Com o recebimento da ACP em 27 de novembro do ano passado, a Justiça Federal determinou a citação de todos os réus e autorizou a ampla divulgação da ação, inclusive pelo MPF. A iniciativa segue o que prevê o Código de Defesa do Consumidor (CDC), que estabelece a publicidade das ações coletivas para garantir que pessoas potencialmente prejudicadas tenham ciência do processo e possam requerer participação, caso tenham interesse direto.
Na petição inicial, o MPF sustenta que o naufrágio decorreu de um conjunto de falhas graves na operação da embarcação e da ausência de fiscalização adequada por parte dos órgãos responsáveis. O acidente ocorreu próximo à foz do Rio Jari, no sul do Amapá. Segundo a investigação, o navio transportava carga acima do permitido, mal distribuída e em desacordo com o certificado de segurança da navegação, o que comprometeu a estabilidade da embarcação.

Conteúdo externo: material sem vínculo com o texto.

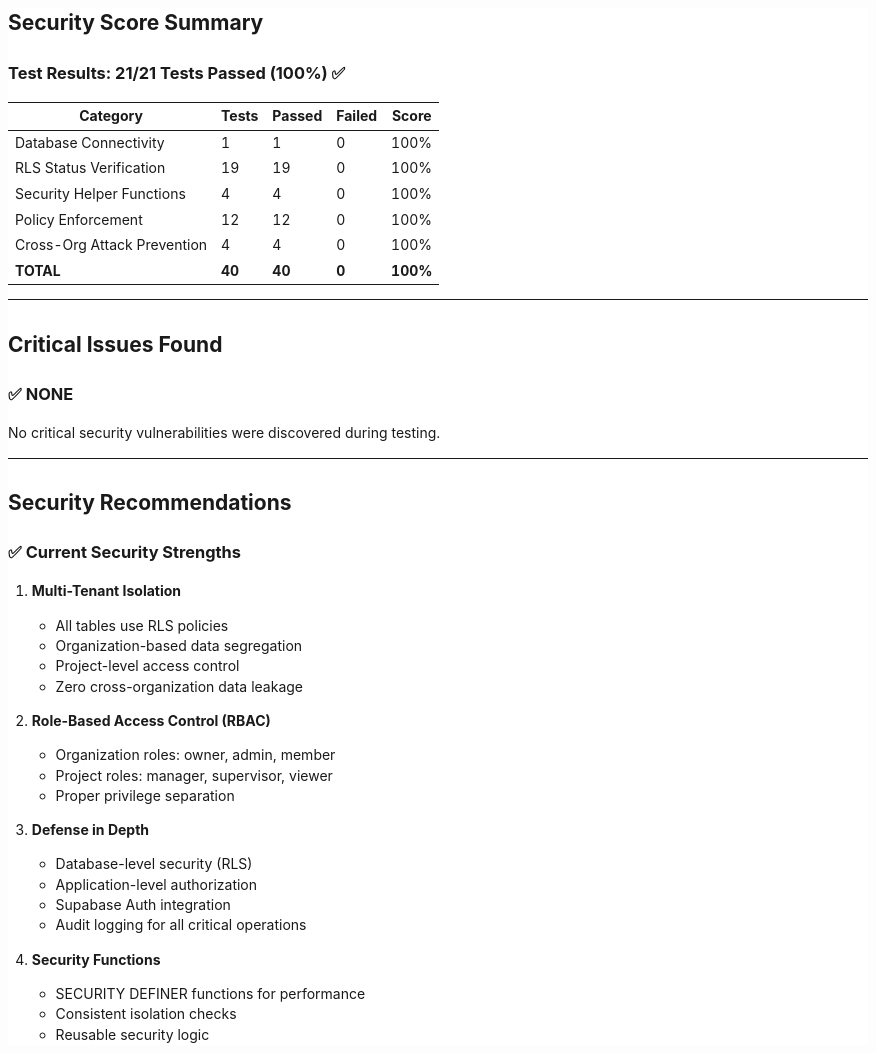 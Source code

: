 
## Security Score Summary

### Test Results: 21/21 Tests Passed (100%) ✅

| Category | Tests | Passed | Failed | Score |
|----------|-------|--------|--------|-------|
| Database Connectivity | 1 | 1 | 0 | 100% |
| RLS Status Verification | 19 | 19 | 0 | 100% |
| Security Helper Functions | 4 | 4 | 0 | 100% |
| Policy Enforcement | 12 | 12 | 0 | 100% |
| Cross-Org Attack Prevention | 4 | 4 | 0 | 100% |
| **TOTAL** | **40** | **40** | **0** | **100%** |

---

## Critical Issues Found

### ✅ NONE

No critical security vulnerabilities were discovered during testing.

---

## Security Recommendations

### ✅ Current Security Strengths

1. **Multi-Tenant Isolation**
   - All tables use RLS policies
   - Organization-based data segregation
   - Project-level access control
   - Zero cross-organization data leakage

2. **Role-Based Access Control (RBAC)**
   - Organization roles: owner, admin, member
   - Project roles: manager, supervisor, viewer
   - Proper privilege separation

3. **Defense in Depth**
   - Database-level security (RLS)
   - Application-level authorization
   - Supabase Auth integration
   - Audit logging for all critical operations

4. **Security Functions**
   - SECURITY DEFINER functions for performance
   - Consistent isolation checks
   - Reusable security logic
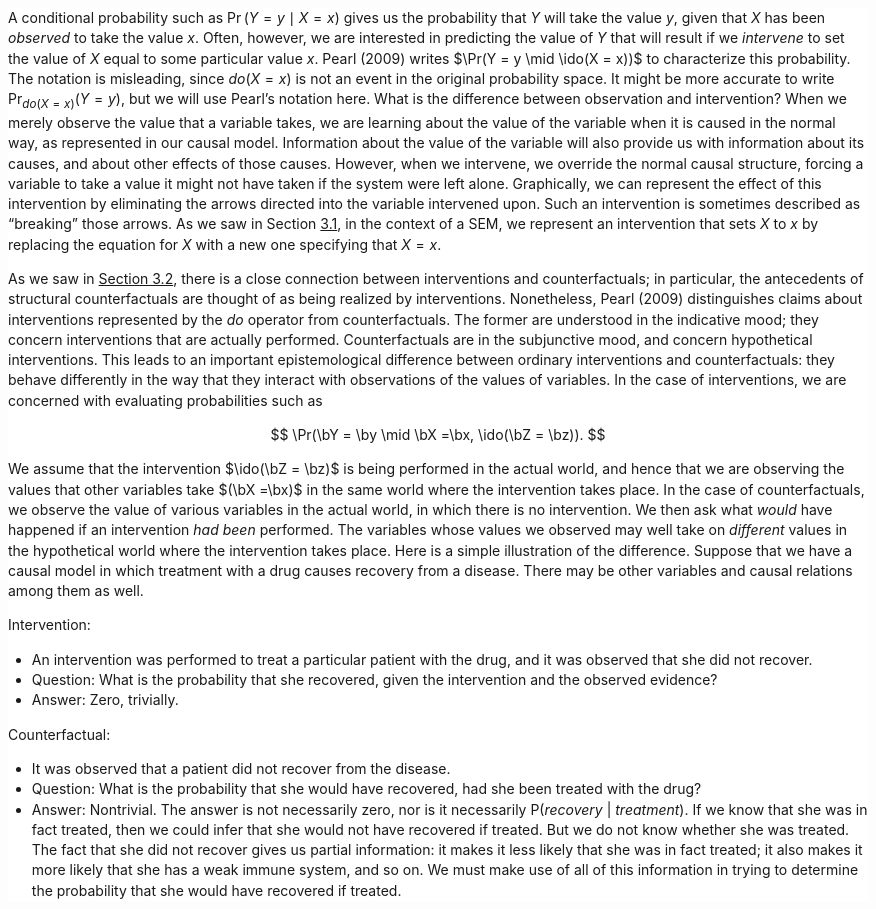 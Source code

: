 A conditional probability such as $\Pr(Y = y \mid X = x)$ gives us the probability that *Y* will take the value *y*, given that *X* has been *observed* to take the value *x*. Often, however, we are interested in predicting the value of *Y* that will result if we *intervene* to set the value of *X* equal to some particular value *x*. Pearl (2009) writes $\Pr(Y =
y \mid \ido(X = x))$ to characterize this probability. The notation is misleading, since $do(X = x)$ is not an event in the original probability space. It might be more accurate to write $\Pr_{do(X =x)} (Y = y)$, but we will use Pearl’s notation here. What is the difference between observation and intervention? When we merely observe the value that a variable takes, we are learning about the value of the variable when it is caused in the normal way, as represented in our causal model. Information about the value of the variable will also provide us with information about its causes, and about other effects of those causes. However, when we intervene, we override the normal causal structure, forcing a variable to take a value it might not have taken if the system were left alone. Graphically, we can represent the effect of this intervention by eliminating the arrows directed into the variable intervened upon. Such an intervention is sometimes described as “breaking” those arrows. As we saw in Section [3.1](https://plato.stanford.edu/entries/causal-models/#IntrSEMs), in the context of a SEM, we represent an intervention that sets *X* to *x* by replacing the equation for *X* with a new one specifying that $X = x$.

As we saw in [Section 3.2](https://plato.stanford.edu/entries/causal-models/#StruCoun), there is a close connection between interventions and counterfactuals; in particular, the antecedents of structural counterfactuals are thought of as being realized by interventions. Nonetheless, Pearl (2009) distinguishes claims about interventions represented by the *do* operator from counterfactuals. The former are understood in the indicative mood; they concern interventions that are actually performed. Counterfactuals are in the subjunctive mood, and concern hypothetical interventions. This leads to an important epistemological difference between ordinary interventions and counterfactuals: they behave differently in the way that they interact with observations of the values of variables. In the case of interventions, we are concerned with evaluating probabilities such as

$$
\Pr(\bY = \by \mid \bX =\bx, \ido(\bZ = \bz)).
$$

We assume that the intervention $\ido(\bZ = \bz)$ is being performed in the actual world, and hence that we are observing the values that other variables take $(\bX =\bx)$ in the same world where the intervention takes place. In the case of counterfactuals, we observe the value of various variables in the actual world, in which there is no intervention. We then ask what *would* have happened if an intervention *had been* performed. The variables whose values we observed may well take on *different* values in the hypothetical world where the intervention takes place. Here is a simple illustration of the difference. Suppose that we have a causal model in which treatment with a drug causes recovery from a disease. There may be other variables and causal relations among them as well.

Intervention:

- An intervention was performed to treat a particular patient with the drug, and it was observed that she did not recover.
- Question: What is the probability that she recovered, given the intervention and the observed evidence?
- Answer: Zero, trivially.

Counterfactual:

- It was observed that a patient did not recover from the disease.
- Question: What is the probability that she would have recovered, had she been treated with the drug?
- Answer: Nontrivial. The answer is not necessarily zero, nor is it necessarily P(*recovery* \| *treatment*). If we know that she was in fact treated, then we could infer that she would not have recovered if treated. But we do not know whether she was treated. The fact that she did not recover gives us partial information: it makes it less likely that she was in fact treated; it also makes it more likely that she has a weak immune system, and so on. We must make use of all of this information in trying to determine the probability that she would have recovered if treated.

A ação também aponta irregularidades estruturais, falhas operacionais e omissões de fiscalização atribuídas à União, por meio da Autoridade Marítima/Marinha, e à Agência Nacional de Transportes Aquaviários (Antaq), além de condutas do comandante e da empresa proprietária do navio. O MPF pede a condenação dos réus ao ressarcimento de danos morais e materiais às famílias das vítimas e aos sobreviventes, bem como a fixação de indenização por dano moral coletivo.
Entenda o caso
O Anna Karoline III partiu do Porto do Grego, em Santana (AP), em 28 de fevereiro de 2020, com destino a Santarém (PA), e naufragou horas depois, na madrugada do dia 29. Conforme a ação, o acidente deixou 42 mortos, 51 sobreviventes e dois passageiros desaparecidos. Em decisão de 2024, o Tribunal Marítimo concluiu que havia excesso de carga e má distribuição dos volumes, além de identificar dolo eventual do comandante e negligência de membros da tripulação.
Quem já tem ação individual
A Justiça Federal orienta que quem possui processo individual em andamento sobre o mesmo fato pode optar por:
- Manter a ação individual, que seguirá normalmente, sem ser automaticamente beneficiada pela decisão da ACP; ou
- Suspender a ação individual e aguardar a ACP, podendo utilizar eventual decisão favorável para receber o que for reconhecido em seu favor. A escolha é um direito garantido por lei e deve ser feita de forma consciente, com orientação de advogado ou da Defensoria Pública.
Divulgação e acompanhamento
A Justiça Federal do Amapá convida a sociedade a divulgar a existência da ação para ampliar o acesso à informação e a participação dos interessados. O processo tramita sob o nº 1019507-97.2025.4.01.3100 e pode ser consultado no sistema PJe da Justiça Federal da 1ª Região.